I have often wished, since I came here into the Country, to fancy I could find a time when I might suppose you at leisure & Liberty having a few daies that you might pass in the Country. Christmass is a kind of Saturnalia when, for a week or ten daies, nothing but eating drinking & gambolling about is done in London I wish to seize this interval to claim a kind of promise You made me to come & pass a few daies with me & Mrs Pownall in our Country Retirement. & I will venture To ask the favor of You & Mrs Adams & Miss to do us The honor of coming this Christmass to us at Everton.1 We are but 49 miles from London, & about seven hours post— You can come between an early breakfast & dinner. In return for the pleasure You will do us We will endeavour to make the Christmass as pleasant To You as our house & neighbourhood will afford—

The Earl of Scarb’rough, nephew to the late Sr George Saville,2 has been here with me & leaves me today: & hearing me say I wished his frank to You, desires Me to give him My Letter, that by carrying it to You himself he might, without the Ceremony of a formal presentation, take an occassion of makng himself known to you—& of knowing You.
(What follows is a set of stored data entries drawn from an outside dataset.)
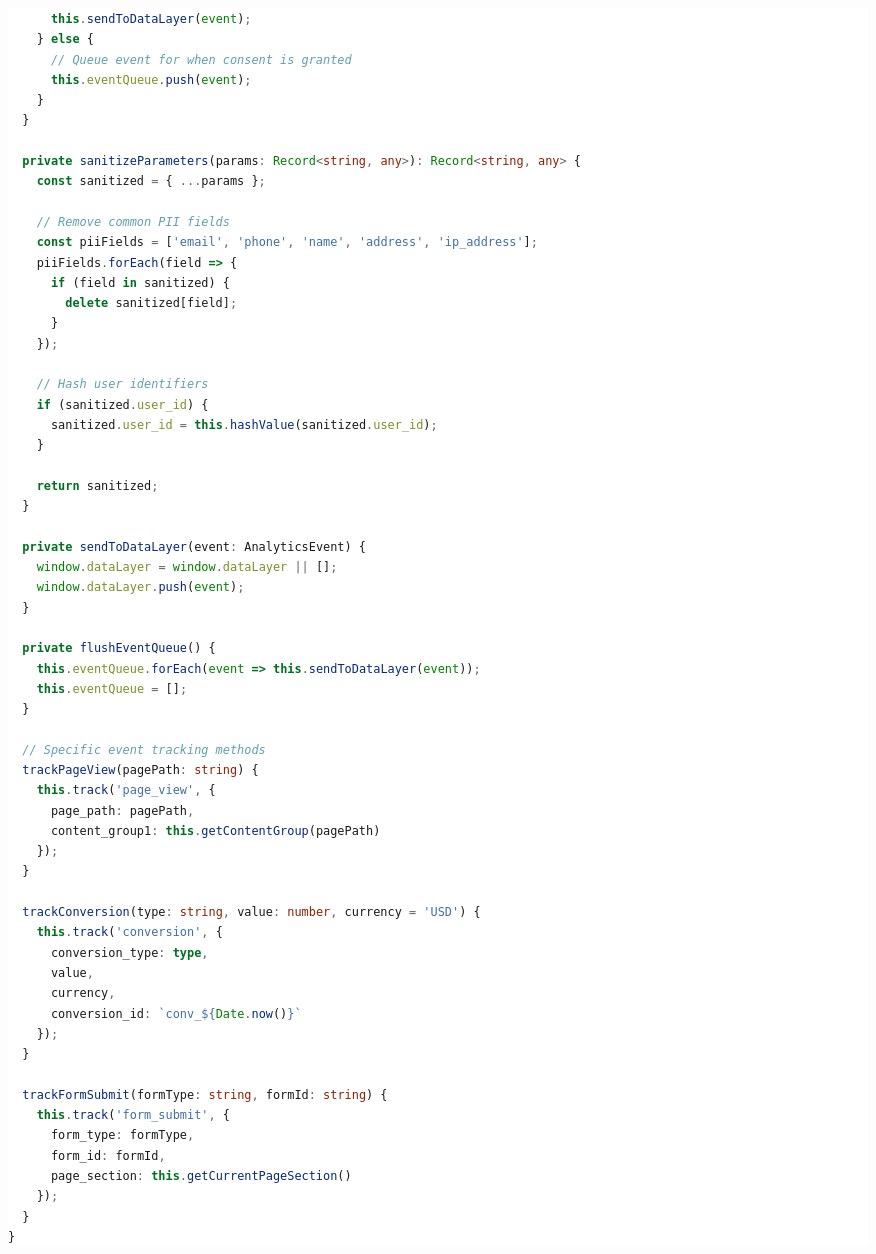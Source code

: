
 ```typescript
      this.sendToDataLayer(event);
    } else {
      // Queue event for when consent is granted
      this.eventQueue.push(event);
    }
  }

  private sanitizeParameters(params: Record<string, any>): Record<string, any> {
    const sanitized = { ...params };
    
    // Remove common PII fields
    const piiFields = ['email', 'phone', 'name', 'address', 'ip_address'];
    piiFields.forEach(field => {
      if (field in sanitized) {
        delete sanitized[field];
      }
    });

    // Hash user identifiers
    if (sanitized.user_id) {
      sanitized.user_id = this.hashValue(sanitized.user_id);
    }

    return sanitized;
  }

  private sendToDataLayer(event: AnalyticsEvent) {
    window.dataLayer = window.dataLayer || [];
    window.dataLayer.push(event);
  }

  private flushEventQueue() {
    this.eventQueue.forEach(event => this.sendToDataLayer(event));
    this.eventQueue = [];
  }

  // Specific event tracking methods
  trackPageView(pagePath: string) {
    this.track('page_view', {
      page_path: pagePath,
      content_group1: this.getContentGroup(pagePath)
    });
  }

  trackConversion(type: string, value: number, currency = 'USD') {
    this.track('conversion', {
      conversion_type: type,
      value,
      currency,
      conversion_id: `conv_${Date.now()}`
    });
  }

  trackFormSubmit(formType: string, formId: string) {
    this.track('form_submit', {
      form_type: formType,
      form_id: formId,
      page_section: this.getCurrentPageSection()
    });
  }
}
```


  [key: string]: any;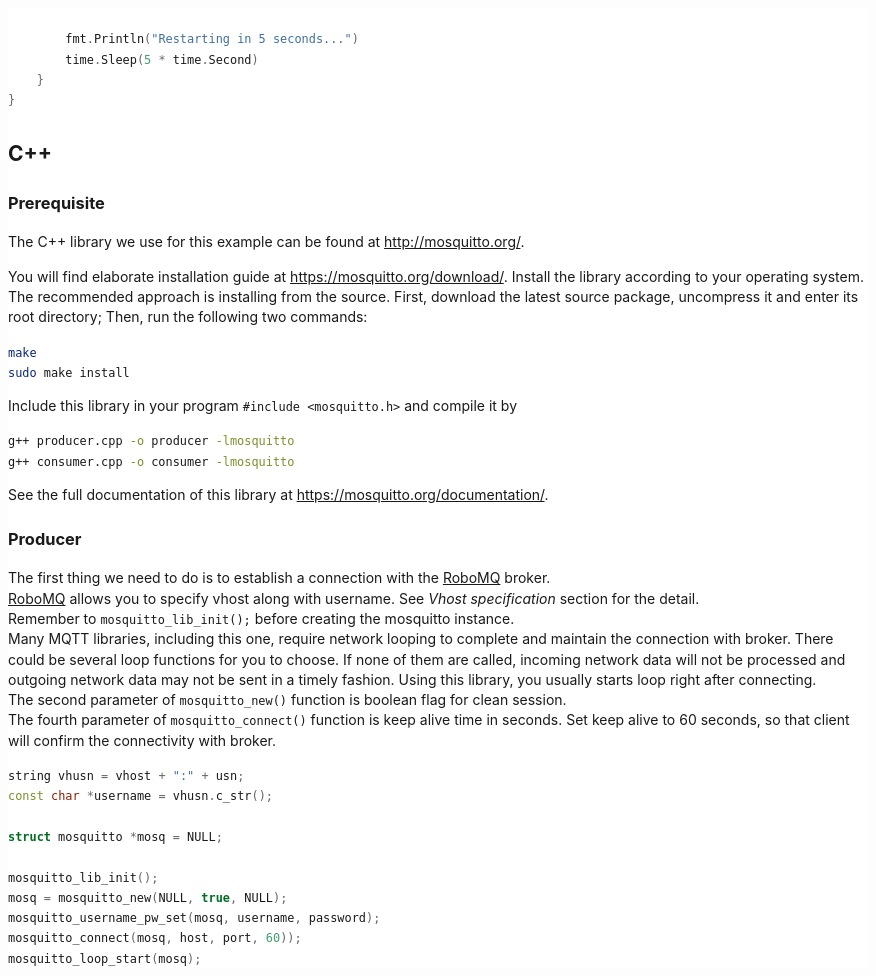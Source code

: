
 ```go

		fmt.Println("Restarting in 5 seconds...")
		time.Sleep(5 * time.Second)
	}
}
```

## C++

### Prerequisite
The C++ library we use for this example can be found at <a href="https://mosquitto.org/" target="_blank">http://mosquitto.org/</a>.   

You will find elaborate installation guide at <a href="https://mosquitto.org/download/" target="_blank">https://mosquitto.org/download/</a>. Install the library according to your operating system. The recommended approach is installing from the source. First, download the latest source package, uncompress it and enter its root directory; Then, run the following two commands:

```bash
make
sudo make install
```

Include this library in your program `#include <mosquitto.h>` and compile it by

```bash
g++ producer.cpp -o producer -lmosquitto
g++ consumer.cpp -o consumer -lmosquitto
```

See the full documentation of this library at <a href="https://mosquitto.org/documentation/" target="_blank">https://mosquitto.org/documentation/</a>.

### Producer
The first thing we need to do is to establish a connection with the <a href="https://www.robomq.io" target="_blank">RoboMQ</a> broker.  
<a href="https://www.robomq.io" target="_blank">RoboMQ</a> allows you to specify vhost along with username. See *Vhost specification* section for the detail.  
Remember to `mosquitto_lib_init();` before creating the mosquitto instance.  
Many MQTT libraries, including this one, require network looping to complete and maintain the connection with broker. There could be several loop functions for you to choose. If none of them are called, incoming network data will not be processed and outgoing network data may not be sent in a timely fashion. Using this library, you usually starts loop right after connecting.  
The second parameter of `mosquitto_new()` function is boolean flag for clean session.  
The fourth parameter of `mosquitto_connect()` function is keep alive time in seconds. Set keep alive to 60 seconds, so that client will confirm the connectivity with broker.  

```cpp
string vhusn = vhost + ":" + usn;
const char *username = vhusn.c_str();

struct mosquitto *mosq = NULL;

mosquitto_lib_init();
mosq = mosquitto_new(NULL, true, NULL);
mosquitto_username_pw_set(mosq,	username, password);	 
mosquitto_connect(mosq, host, port, 60));
mosquitto_loop_start(mosq); 
```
I will hope a favorable Answer & am Dr Sir / Yr most Obedt / & most humble / Sert

T Pownall

My address is Govr Pownall Everton House near Biggleswade

RC (Adams Papers description begins Manuscripts and other materials, 1639–1889, in the Adams Manuscript Trust collection given to the Massachusetts Historical Society in 1956 and enlarged by a few additions of family papers since then. Citations in the present edition are simply by date of the original document if the original is in the main chronological series of the Papers and therefore readily found in the microfilm edition of the Adams Papers (APM). description ends ).

1Thomas Pownall (1772–1805), royal governor of Massachusetts from 1757 to 1759, was admired by and had considerable influence on JA. This was particularly true regarding foreign policy, as is evident from JA’s redaction of Pownall’s A Memorial, Most Humbly Addressed to the Sovereigns of Europe, on the Present State of Affairs Between the Old and New World, London, 1780, which he published as A Translation of the Memorial … into Common Sense and Intelligible English, London, 1781. JA and JQA visited Pownall when he resided at Richmond, outside London, during their visit to England in late 1783, but there is no record of any later visits and no response to Pownall’s invitation has been found (vols. 9:ix–x, 157–221; 15:381–382).

2Pownall entrusted this letter to George Augusta Lumley Saunderson, 5th Earl of Scarbrough (1753–1807), who was the nephew of the distinguished parliamentarian Sir George Savile, 8th Baronet of Thornhill, Yorkshire (1726–1784). During the two men’s service in Parliament, Lumley Saunderson from 1774 to 1780 and Savile from 1759 to 1783, they opposed punitive measures against the American colonists (Namier and Brooke, House of Commons description begins Sir Lewis Namier and John Brooke, eds., The House of Commons, 1754–1790, London, 1964; 3 vols. description ends ).